DATASET EXTRACT:
- - -
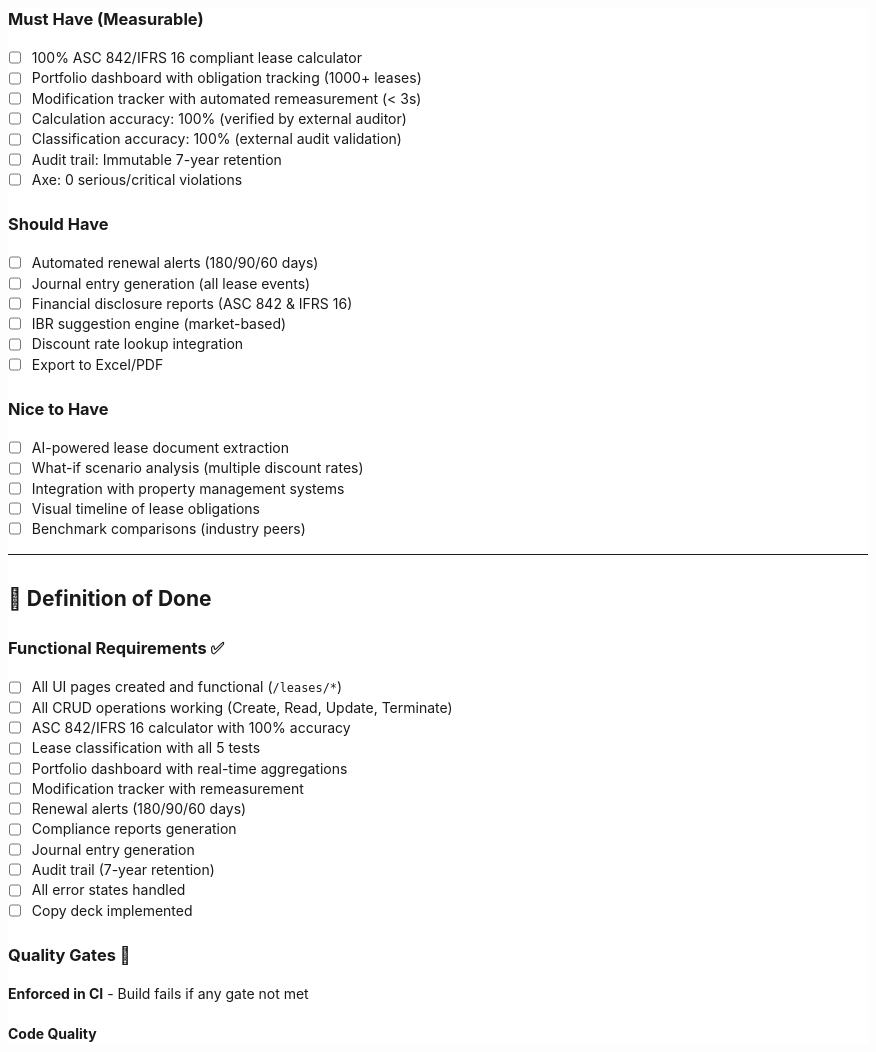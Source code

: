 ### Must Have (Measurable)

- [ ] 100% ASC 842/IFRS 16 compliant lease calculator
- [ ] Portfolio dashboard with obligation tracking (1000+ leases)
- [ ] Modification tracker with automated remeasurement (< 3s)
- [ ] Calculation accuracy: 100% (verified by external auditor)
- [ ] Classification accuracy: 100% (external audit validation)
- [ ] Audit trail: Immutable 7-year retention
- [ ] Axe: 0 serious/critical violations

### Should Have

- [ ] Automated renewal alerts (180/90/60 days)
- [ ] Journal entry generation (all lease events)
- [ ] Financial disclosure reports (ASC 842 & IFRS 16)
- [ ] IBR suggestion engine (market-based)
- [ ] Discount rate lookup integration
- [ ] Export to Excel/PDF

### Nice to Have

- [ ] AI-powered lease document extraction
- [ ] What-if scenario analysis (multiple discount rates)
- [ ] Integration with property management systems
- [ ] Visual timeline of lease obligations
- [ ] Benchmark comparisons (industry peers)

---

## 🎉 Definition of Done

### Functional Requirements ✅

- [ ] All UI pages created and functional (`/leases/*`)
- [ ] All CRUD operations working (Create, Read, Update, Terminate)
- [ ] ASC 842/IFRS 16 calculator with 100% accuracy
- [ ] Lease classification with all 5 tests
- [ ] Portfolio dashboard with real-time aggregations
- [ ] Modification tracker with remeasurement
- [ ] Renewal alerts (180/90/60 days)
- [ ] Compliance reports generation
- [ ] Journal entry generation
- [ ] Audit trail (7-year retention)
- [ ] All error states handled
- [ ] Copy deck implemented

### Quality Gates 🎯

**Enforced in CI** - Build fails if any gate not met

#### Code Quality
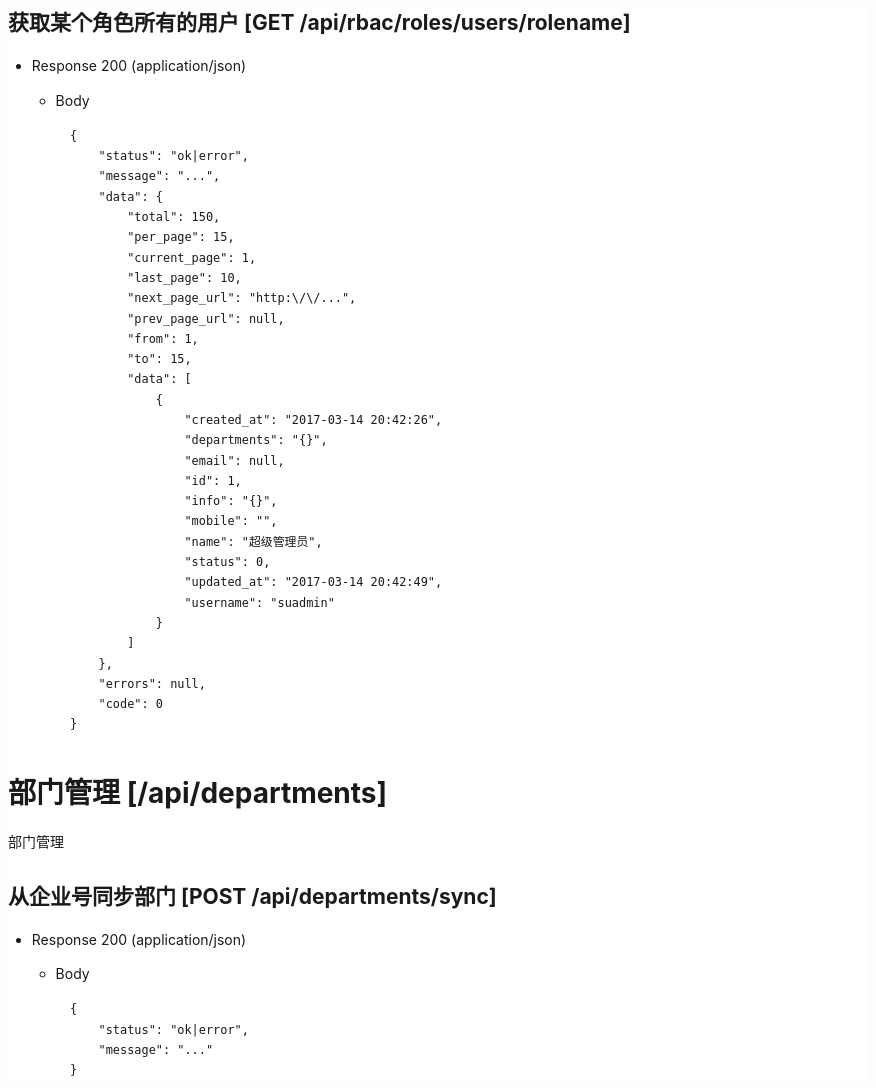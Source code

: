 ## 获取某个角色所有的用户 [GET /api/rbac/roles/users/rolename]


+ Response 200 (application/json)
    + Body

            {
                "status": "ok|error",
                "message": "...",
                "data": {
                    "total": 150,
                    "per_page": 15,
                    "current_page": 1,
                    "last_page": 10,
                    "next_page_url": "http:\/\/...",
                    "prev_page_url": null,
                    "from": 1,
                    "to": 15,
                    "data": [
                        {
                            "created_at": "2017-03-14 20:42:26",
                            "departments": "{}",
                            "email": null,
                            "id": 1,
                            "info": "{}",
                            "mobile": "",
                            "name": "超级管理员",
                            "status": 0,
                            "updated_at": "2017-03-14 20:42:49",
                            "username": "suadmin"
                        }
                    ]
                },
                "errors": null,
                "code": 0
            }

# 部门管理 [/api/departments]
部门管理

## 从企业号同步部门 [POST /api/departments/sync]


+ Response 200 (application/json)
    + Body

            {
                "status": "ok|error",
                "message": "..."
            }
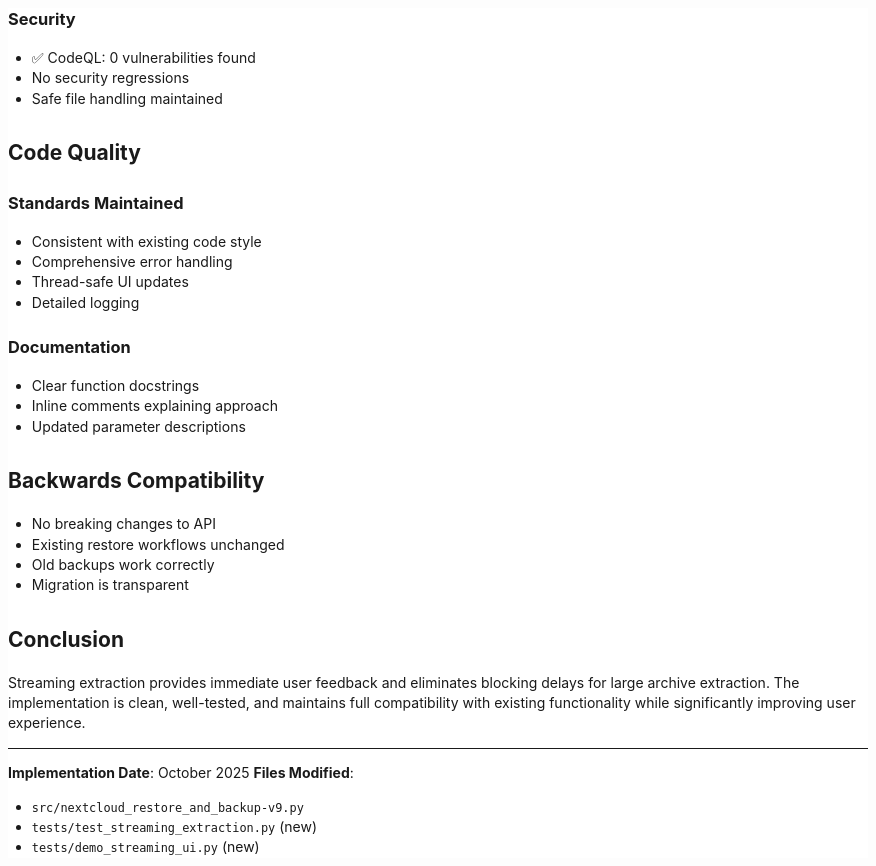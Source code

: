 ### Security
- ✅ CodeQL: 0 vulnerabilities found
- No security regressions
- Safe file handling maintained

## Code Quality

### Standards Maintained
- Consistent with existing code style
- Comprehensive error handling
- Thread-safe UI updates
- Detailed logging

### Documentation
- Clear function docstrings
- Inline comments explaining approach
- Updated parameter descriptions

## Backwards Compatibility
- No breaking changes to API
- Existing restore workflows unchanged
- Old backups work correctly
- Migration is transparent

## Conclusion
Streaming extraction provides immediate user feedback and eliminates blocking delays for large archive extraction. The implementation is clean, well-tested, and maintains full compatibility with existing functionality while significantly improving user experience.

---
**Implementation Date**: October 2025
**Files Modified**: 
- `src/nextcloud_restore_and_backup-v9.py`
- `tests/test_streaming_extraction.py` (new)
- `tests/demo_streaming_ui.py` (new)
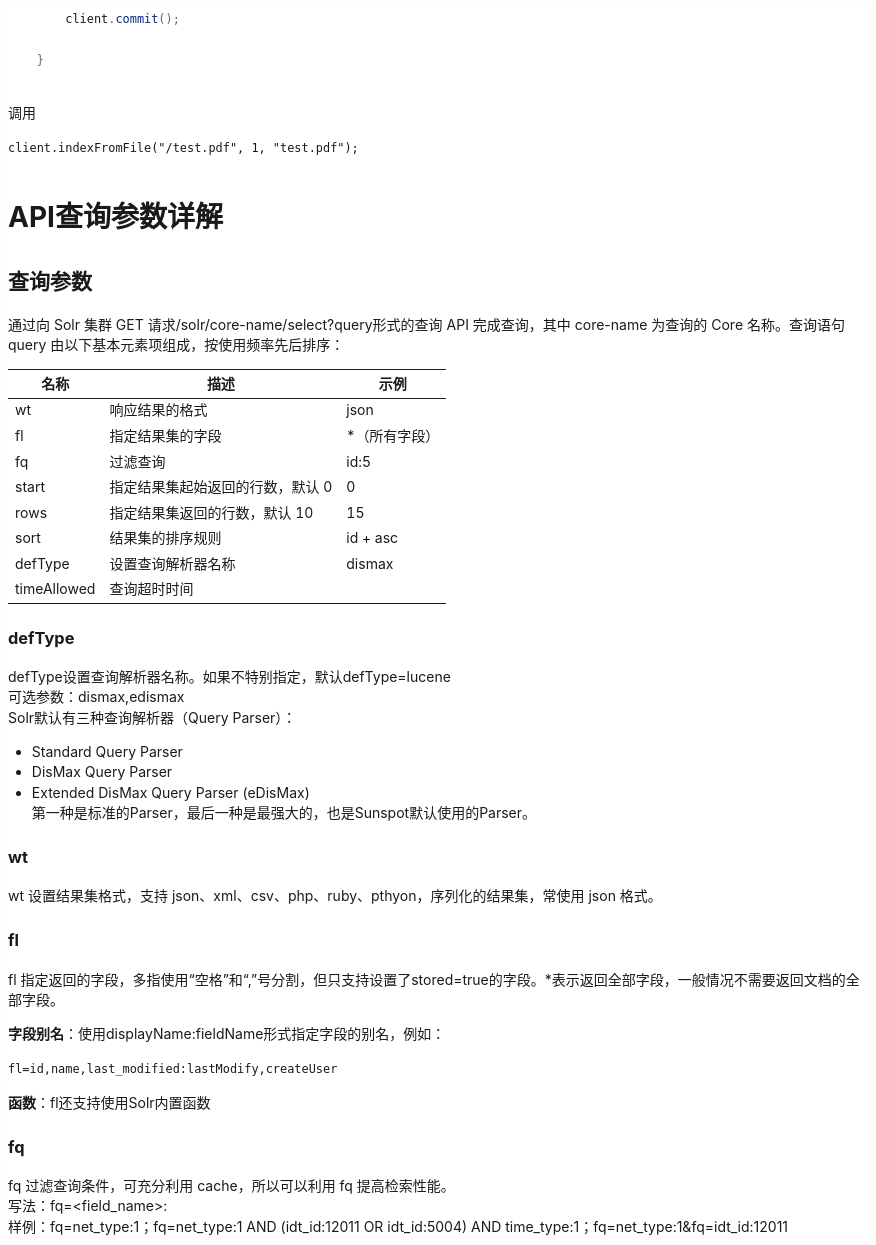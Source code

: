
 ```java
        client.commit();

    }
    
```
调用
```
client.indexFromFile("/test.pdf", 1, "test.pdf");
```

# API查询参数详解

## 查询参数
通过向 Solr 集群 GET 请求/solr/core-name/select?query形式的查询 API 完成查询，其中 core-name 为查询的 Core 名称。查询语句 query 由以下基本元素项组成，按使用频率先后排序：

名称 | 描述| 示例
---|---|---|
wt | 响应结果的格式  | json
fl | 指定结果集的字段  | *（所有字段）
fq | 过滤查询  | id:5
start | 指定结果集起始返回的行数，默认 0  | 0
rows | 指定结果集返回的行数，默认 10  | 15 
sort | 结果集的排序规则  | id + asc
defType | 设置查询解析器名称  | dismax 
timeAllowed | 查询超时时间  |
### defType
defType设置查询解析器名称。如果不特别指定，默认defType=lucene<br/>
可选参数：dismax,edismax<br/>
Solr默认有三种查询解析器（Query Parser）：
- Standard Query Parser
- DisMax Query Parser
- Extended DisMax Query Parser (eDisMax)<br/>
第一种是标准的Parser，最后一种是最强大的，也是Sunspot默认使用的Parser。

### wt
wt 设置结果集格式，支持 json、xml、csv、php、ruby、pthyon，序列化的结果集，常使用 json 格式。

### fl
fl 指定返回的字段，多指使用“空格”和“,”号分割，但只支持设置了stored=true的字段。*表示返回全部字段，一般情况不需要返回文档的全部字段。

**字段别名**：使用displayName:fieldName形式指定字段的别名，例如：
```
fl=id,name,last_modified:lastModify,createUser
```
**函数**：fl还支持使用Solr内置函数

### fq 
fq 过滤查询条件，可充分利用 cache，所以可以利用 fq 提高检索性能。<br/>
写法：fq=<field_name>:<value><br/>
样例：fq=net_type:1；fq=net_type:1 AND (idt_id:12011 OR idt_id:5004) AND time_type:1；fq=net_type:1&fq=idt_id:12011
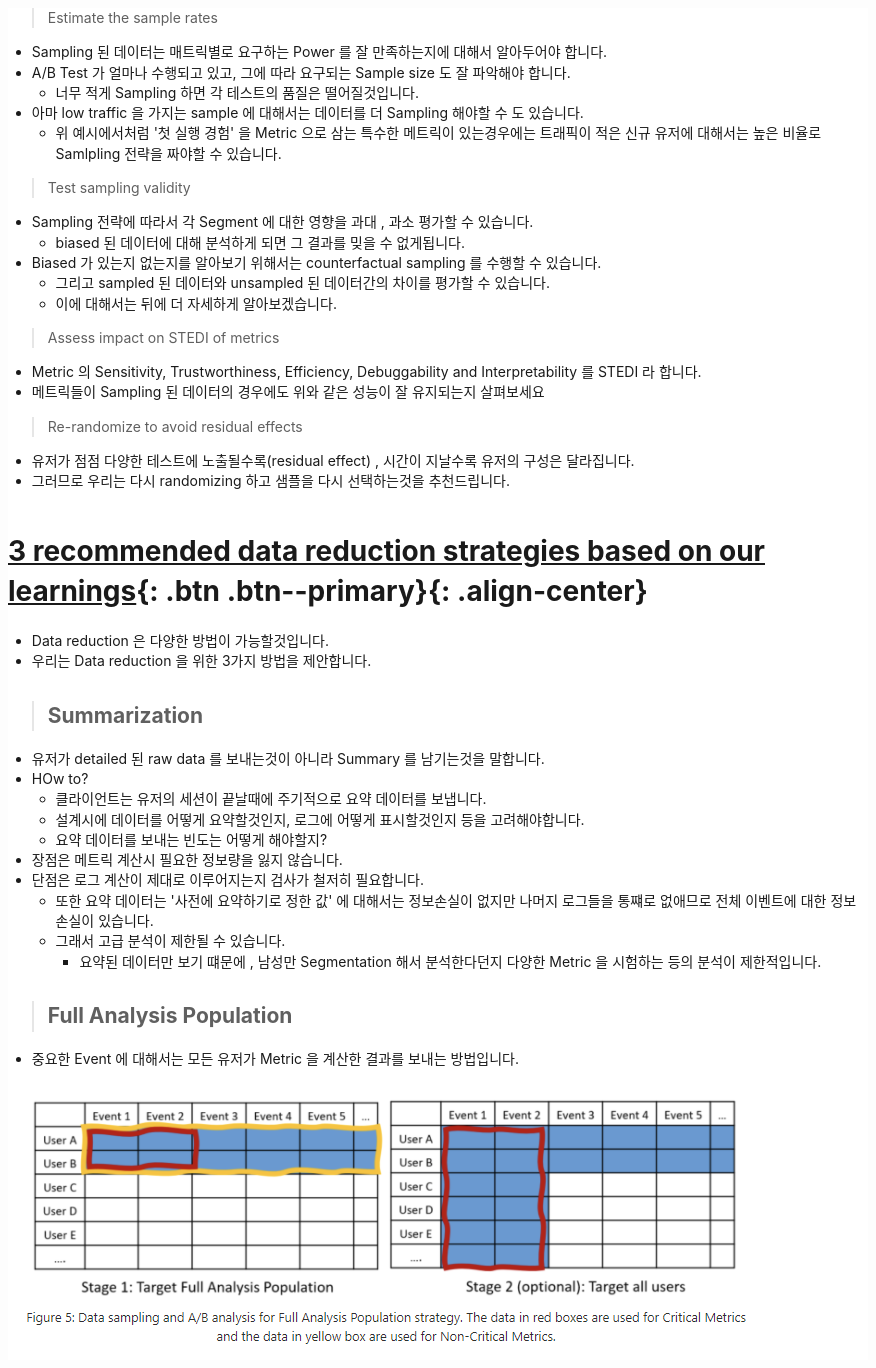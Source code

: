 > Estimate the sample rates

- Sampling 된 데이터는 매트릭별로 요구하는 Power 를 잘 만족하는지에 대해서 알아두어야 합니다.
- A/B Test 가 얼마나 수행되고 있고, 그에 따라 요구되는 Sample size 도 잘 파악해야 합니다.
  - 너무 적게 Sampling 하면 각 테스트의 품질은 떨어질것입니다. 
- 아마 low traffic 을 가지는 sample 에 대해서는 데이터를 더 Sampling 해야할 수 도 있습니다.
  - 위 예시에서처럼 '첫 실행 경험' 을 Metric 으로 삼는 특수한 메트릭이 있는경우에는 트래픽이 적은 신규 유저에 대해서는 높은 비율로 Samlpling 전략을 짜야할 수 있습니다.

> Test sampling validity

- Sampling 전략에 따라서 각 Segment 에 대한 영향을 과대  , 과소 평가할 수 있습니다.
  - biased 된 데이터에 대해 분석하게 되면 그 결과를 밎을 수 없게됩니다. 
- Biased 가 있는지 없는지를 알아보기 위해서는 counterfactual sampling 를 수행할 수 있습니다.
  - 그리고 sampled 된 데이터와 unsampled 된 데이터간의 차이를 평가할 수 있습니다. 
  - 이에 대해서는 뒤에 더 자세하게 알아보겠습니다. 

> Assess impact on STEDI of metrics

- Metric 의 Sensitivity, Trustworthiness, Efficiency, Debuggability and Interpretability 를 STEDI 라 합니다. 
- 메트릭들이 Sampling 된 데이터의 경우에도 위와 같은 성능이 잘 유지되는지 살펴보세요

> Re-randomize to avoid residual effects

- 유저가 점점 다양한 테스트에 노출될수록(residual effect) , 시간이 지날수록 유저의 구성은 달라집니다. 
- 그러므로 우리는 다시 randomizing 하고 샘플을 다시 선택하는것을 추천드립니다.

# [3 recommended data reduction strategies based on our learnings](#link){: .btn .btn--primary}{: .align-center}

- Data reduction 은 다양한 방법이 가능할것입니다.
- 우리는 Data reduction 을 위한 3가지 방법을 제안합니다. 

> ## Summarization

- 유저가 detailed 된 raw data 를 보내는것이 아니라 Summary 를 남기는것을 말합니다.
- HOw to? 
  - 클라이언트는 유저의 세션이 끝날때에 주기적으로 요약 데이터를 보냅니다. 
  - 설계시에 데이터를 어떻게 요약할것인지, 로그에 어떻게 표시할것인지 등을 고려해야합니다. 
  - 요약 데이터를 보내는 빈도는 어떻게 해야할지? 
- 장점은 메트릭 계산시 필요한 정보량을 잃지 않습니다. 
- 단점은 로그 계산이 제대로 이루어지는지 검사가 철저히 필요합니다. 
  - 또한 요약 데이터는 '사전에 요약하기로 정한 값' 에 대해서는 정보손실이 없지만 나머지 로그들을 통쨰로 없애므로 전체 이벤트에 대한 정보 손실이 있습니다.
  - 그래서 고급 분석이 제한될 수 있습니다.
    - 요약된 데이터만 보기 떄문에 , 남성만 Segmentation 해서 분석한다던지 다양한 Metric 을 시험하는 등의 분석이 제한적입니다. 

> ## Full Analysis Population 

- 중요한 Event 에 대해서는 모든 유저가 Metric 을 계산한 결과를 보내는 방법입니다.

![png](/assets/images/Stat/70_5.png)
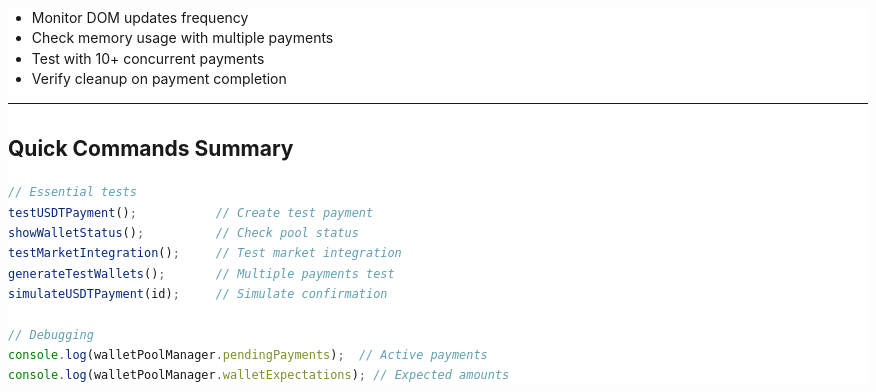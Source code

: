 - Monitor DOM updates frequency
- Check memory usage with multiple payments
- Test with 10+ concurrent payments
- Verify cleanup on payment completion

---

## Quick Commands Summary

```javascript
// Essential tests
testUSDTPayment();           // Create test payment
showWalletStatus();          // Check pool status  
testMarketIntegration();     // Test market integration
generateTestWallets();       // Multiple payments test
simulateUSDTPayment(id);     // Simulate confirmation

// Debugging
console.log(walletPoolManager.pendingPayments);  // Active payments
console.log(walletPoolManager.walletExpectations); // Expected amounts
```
- - -
EXERCISE BRIEF:
Please give back, exactly as it stands above, the stretch from the line with "- [ ] Visual timeline of lease obligations" through the line with "- [ ] Lease classification with all 5 tests", and no line outside it.

YOUR SOLUTION:
- [ ] Visual timeline of lease obligations
- [ ] Benchmark comparisons (industry peers)

---

## 🎉 Definition of Done

### Functional Requirements ✅

- [ ] All UI pages created and functional (`/leases/*`)
- [ ] All CRUD operations working (Create, Read, Update, Terminate)
- [ ] ASC 842/IFRS 16 calculator with 100% accuracy
- [ ] Lease classification with all 5 tests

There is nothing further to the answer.